Обе стороны лишь ждут и надеются, что недоразумения (такие надоедливые для обоих) попросту прекратятся сами собой.
Так уж случается, что в разгар очередного разлада из-за окна и температуры в спальне подруга Кирстен, Ханна, звонит из Польши, где живет со своим супругом, и спрашивает, как «оно» (под чем она имеет в виду брак, уже годовалый) идет. Муж Кирстен надел пальто и шерстяную шапку, чтобы до предела обозначить силу своего возражения против требований жены свежего воздуха, он сидит, съежившись от детской жалости к себе, в углу комнаты, укутавшись еще и в пуховое одеяло. Только что Кирстен назвала его (и не в первый раз) надутой бабой. «Просто отлично, – отвечает подруге Кирстен. Как ни современна открытость в отношениях, все ж стыдно признаться, что ты – несмотря на такое обилие возможностей подумать и попробовать – поддалась порыву и вышла не за того. – Я тут с Рабихом, проводим тихий вечерок дома, зачитываемся». В действительности ни в сознании Рабиха, ни у Кирстен нет полной ясности того, как обстоят между ними дела в данное время.

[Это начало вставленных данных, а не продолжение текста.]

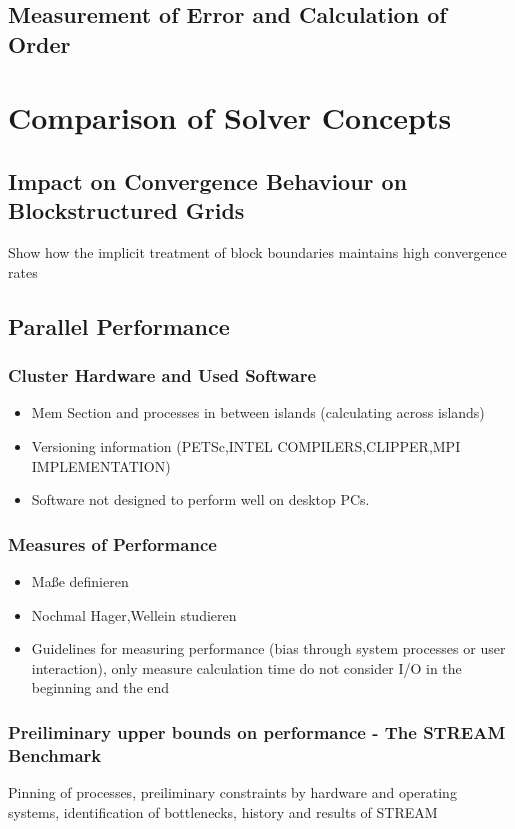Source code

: \documentclass[article,type=msc,colorback,accentcolor=tud2a]{tudthesis}
\begin{document}
    \subsection{Measurement of Error and Calculation of Order}

  \section{Comparison of Solver Concepts}
  
    \subsection{Impact on Convergence Behaviour on Blockstructured Grids}

      Show how the implicit treatment of block boundaries maintains high convergence rates

    \subsection{Parallel Performance}
      \subsubsection{Cluster Hardware and Used Software}
        \begin{itemize}
          \item Mem Section and processes in between islands (calculating across islands)
          \item Versioning information (PETSc,INTEL COMPILERS,CLIPPER,MPI IMPLEMENTATION)
          \item Software not designed to perform well on desktop PCs.
        \end{itemize}

      \subsubsection{Measures of Performance}
        \begin{itemize}
          \item Maße definieren
          \item Nochmal Hager,Wellein studieren
          \item Guidelines for measuring performance (bias through system processes or user interaction), only measure calculation time do not consider I/O in the beginning and the end
        \end{itemize}
      \subsubsection{Preiliminary upper bounds on performance - The STREAM Benchmark}
        Pinning of processes, preiliminary constraints by hardware and operating systems, identification of bottlenecks, history and results of STREAM
\end{document}
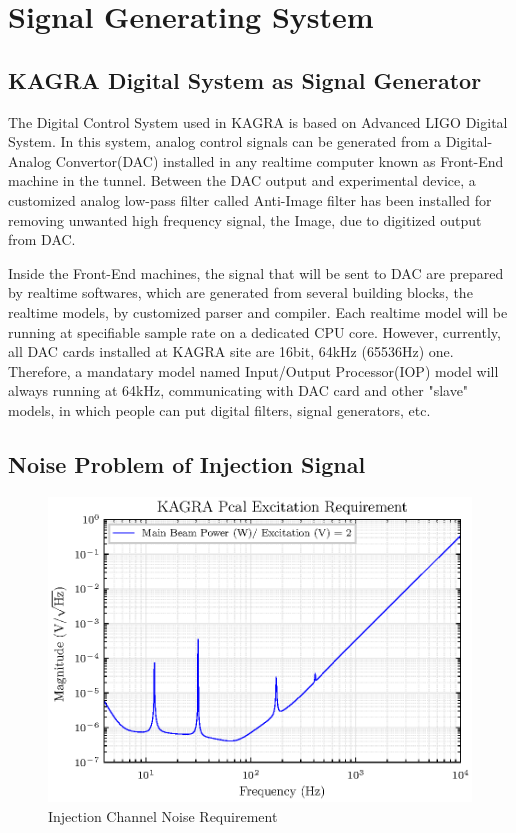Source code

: \chapter{Signal Generating System}

\section{KAGRA Digital System as Signal Generator}
The Digital Control System used in KAGRA is based on Advanced LIGO Digital System. In this system, analog control signals can be generated from a Digital-Analog Convertor(DAC) installed in any realtime computer known as Front-End machine in the tunnel. Between the DAC output and experimental device, a customized analog low-pass filter called Anti-Image filter has been installed for removing unwanted high frequency signal, the Image, due to digitized output from DAC. 

Inside the Front-End machines, the signal that will be sent to DAC are prepared by realtime softwares, which are generated from several building blocks, the realtime models, by customized parser and compiler. Each realtime model will be running at specifiable sample rate on a dedicated CPU core. However, currently, all DAC cards installed at KAGRA site are 16bit, 64kHz (65536Hz) one. Therefore, a mandatary model named Input/Output Processor(IOP) model will always running at 64kHz, communicating with DAC card and other "slave" models, in which people can put digital filters, signal generators, etc.


\section{Noise Problem of Injection Signal}


\begin{figure}[hbt!]
\centering
\includegraphics[width=.9\textwidth]{figure/DAC_requirement.eps}
\caption{Injection Channel Noise Requirement}\label{fig:DAC_noise_requirement}
\end{figure}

Их жизнь состоит из постоянной смены настроений. За одни только выходные они могут смениться от фобии до обожания, от желания до скуки, от безразличия до экстаза, от раздражения до нежности. Остановить этот круговорот в какой-то момент, чтобы поделиться с третьей стороной, – это риск сдаться и потом всю жизнь прибегать к таким признаниям сгоряча, которые чаще всего лишь минутная импульсивная реакция. Но в нужных ушах удрученные воспоминания всегда преобладают над счастливыми. До тех пор пока Кирстен с Рабихом уверены, что свидетелей их противоборств не существует, они свободны от обязанности решать, насколько хорошо или насколько плохо идут меж ними дела.
Нормальные сложные отношения остаются темой, которой странным образом и напрасно пренебрегают. Крайности – вот что раз за разом оказывается в свете софитов: всецело счастливые браки или убийственные катастрофы, – а потому трудно понять, что нам делать с такими явлениями, как гнев, полуночные угрозы развода, угрюмое молчание, захлопнутые двери и ежедневные случаи безрассудства и жестокости (и насколько одиноко мы должны их ощущать).
В идеале искусство должно давать ответы, которые не дают люди. Возможно, это даже одна из основных задач литературы: рассказывать нам о том, о чем чопорное общество молчит. Насущными следует считать те книги, которые удивляют – как это автор смог так много узнать о нашей жизни.
Однако слишком часто реалистичный взгляд на прочные отношения сдается под молчанием, общественным или художественным. Тогда мы воображаем, что все обстоит куда хуже для нас, нежели для других пар. Мы не только несчастны, мы еще и неверно понимаем, насколько причудливо и редко может быть выражено наше несчастье. Кончается тем, что мы верим, будто наши препирательства скорее указывают на сделанную нами какую-то странную и основательную ошибку, нежели свидетельствуют, что наш брак в основном протекает в полном соответствии с планом.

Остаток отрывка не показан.